# Thread: Multi-variable limit proof using delta and epsilon

1. ## Multi-variable limit proof using delta and epsilon

Hi,

I am trying to create a proof that the limit as (x,y) approaches (1,0) of x + 2y is equal to 1. I have researched online and read my textbook over and over again and understand what the epsilon/delta limit definition is. However, I am having trouble applying it to this multi-variable situation. Can anyone help? It's truly appreciated! Thanks.

2. Originally Posted by dyllusionist
Hi,

I am trying to create a proof that the limit as (x,y) approaches (1,0) of x + 2y is equal to 1. I have researched online and read my textbook over and over again and understand what the epsilon/delta limit definition is. However, I am having trouble applying it to this multi-variable situation. Can anyone help? It's truly appreciated! Thanks.
You must prove that for every $\varepsilon>0$ there exists some $\delta>0$ such that $d\left((x,y),(1,0)\right)=\sqrt{(x-1)^2+y^2}<\delta\implies \left|x+2y-1\right|<\varepsilon$

3. Thanks for that quick response! Wow.

Unfortunately, this is exactly where I am right now in the problem. I'm trying to figure out how to write my epsilon in terms of delta. My brain can't work with that square root or absolute value sign at all right now.

I now have written down that the absolute value of x - 1 is less than the absolute value of x - 1 + 2y which is less than epsilon. However, I am stuck again. Can I get a push in the right direction?
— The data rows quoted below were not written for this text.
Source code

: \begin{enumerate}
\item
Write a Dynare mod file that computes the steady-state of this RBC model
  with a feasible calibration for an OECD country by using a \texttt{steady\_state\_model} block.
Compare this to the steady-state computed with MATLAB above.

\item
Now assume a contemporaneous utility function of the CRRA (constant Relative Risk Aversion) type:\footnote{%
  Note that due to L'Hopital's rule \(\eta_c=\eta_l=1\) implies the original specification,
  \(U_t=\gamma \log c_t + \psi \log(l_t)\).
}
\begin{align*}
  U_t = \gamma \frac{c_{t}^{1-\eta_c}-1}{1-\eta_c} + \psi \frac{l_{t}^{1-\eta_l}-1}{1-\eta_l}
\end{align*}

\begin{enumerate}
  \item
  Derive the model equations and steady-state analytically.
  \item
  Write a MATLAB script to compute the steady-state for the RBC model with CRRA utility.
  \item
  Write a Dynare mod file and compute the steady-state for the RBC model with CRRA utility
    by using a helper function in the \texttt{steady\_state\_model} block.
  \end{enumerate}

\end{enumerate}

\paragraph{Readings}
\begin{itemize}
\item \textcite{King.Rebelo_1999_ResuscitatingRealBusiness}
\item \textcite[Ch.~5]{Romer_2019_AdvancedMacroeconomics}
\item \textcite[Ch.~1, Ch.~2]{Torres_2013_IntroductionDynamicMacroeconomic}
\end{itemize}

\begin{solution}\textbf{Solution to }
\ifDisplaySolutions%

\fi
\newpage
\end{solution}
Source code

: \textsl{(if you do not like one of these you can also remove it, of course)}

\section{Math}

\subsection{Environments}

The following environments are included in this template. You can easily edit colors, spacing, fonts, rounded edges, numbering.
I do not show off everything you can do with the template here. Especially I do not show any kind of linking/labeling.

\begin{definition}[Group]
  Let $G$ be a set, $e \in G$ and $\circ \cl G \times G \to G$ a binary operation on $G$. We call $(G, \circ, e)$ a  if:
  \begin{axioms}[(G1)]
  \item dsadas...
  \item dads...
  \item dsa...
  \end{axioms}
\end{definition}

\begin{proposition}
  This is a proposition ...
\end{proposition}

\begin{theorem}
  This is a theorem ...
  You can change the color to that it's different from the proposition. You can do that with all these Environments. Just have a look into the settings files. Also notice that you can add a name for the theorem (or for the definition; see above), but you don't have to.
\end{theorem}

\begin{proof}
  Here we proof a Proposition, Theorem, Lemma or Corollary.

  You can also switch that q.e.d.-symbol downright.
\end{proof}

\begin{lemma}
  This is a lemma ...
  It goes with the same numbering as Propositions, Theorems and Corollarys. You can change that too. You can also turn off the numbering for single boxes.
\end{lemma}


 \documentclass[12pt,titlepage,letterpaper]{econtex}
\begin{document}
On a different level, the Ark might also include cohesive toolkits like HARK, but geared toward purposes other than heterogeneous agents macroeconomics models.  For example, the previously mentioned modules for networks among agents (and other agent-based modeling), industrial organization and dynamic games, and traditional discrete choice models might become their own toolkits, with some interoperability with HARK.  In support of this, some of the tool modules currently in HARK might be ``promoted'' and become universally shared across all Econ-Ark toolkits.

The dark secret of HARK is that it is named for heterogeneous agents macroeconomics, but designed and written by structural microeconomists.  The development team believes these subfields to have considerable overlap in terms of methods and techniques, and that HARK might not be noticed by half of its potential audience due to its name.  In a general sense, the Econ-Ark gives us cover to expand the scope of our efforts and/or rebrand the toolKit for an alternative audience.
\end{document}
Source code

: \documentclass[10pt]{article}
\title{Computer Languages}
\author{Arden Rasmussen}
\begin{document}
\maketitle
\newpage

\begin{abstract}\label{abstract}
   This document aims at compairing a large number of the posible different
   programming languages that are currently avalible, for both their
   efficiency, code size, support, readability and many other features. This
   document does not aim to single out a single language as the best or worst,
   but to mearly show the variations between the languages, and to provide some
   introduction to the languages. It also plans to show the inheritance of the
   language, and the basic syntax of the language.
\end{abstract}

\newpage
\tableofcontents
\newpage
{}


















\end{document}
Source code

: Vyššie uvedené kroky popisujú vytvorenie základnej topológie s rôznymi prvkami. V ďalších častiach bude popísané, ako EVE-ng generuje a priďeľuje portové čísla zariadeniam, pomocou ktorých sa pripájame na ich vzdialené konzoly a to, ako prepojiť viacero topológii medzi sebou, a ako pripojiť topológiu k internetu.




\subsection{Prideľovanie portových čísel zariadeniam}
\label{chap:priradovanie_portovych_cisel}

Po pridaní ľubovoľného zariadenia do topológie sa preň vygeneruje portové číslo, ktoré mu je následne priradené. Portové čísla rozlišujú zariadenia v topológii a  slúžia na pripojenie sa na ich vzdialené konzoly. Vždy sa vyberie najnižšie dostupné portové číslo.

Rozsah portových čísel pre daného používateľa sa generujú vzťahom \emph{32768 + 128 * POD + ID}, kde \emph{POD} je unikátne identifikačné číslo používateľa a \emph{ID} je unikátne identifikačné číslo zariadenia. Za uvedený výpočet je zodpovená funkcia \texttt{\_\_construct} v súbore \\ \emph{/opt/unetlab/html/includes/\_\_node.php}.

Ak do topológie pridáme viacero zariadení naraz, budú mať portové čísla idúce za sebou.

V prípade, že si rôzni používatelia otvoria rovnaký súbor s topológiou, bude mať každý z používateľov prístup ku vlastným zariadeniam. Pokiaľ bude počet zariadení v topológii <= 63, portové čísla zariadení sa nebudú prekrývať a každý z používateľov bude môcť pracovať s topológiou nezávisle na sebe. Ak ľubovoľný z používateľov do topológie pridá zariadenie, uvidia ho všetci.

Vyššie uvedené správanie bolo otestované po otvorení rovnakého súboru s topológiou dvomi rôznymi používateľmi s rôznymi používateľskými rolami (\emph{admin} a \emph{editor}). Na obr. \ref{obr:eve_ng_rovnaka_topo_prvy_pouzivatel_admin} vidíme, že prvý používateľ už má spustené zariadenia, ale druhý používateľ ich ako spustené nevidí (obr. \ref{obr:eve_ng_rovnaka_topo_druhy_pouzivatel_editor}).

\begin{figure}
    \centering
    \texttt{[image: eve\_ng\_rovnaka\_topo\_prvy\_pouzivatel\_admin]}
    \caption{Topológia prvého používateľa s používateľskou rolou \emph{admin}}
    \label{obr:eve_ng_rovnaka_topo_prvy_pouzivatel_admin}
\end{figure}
Once again, thank you for your help. This is an incredible resource.

4. ## possible limit proof

abs(x - 1) = sqrt((x-1)^2) less than = sqrt((x-1)^2 + y^2)

also,

2abs(y) = 2sqrt(y^2) less than = sqrt((x-1)^2 + y^2)

so

abs(x + 2y - 1) less than = abs(x-1) + 2abs(y) less than = 3sqrt((x-1)^2 + y^2) less than delta.

choose delta = epsilon / 3. This should work.

5. My mistake...in the second line, the final sqrt should be multiplied by the 2.

I suppose if I figure out LaTex, posts would look better?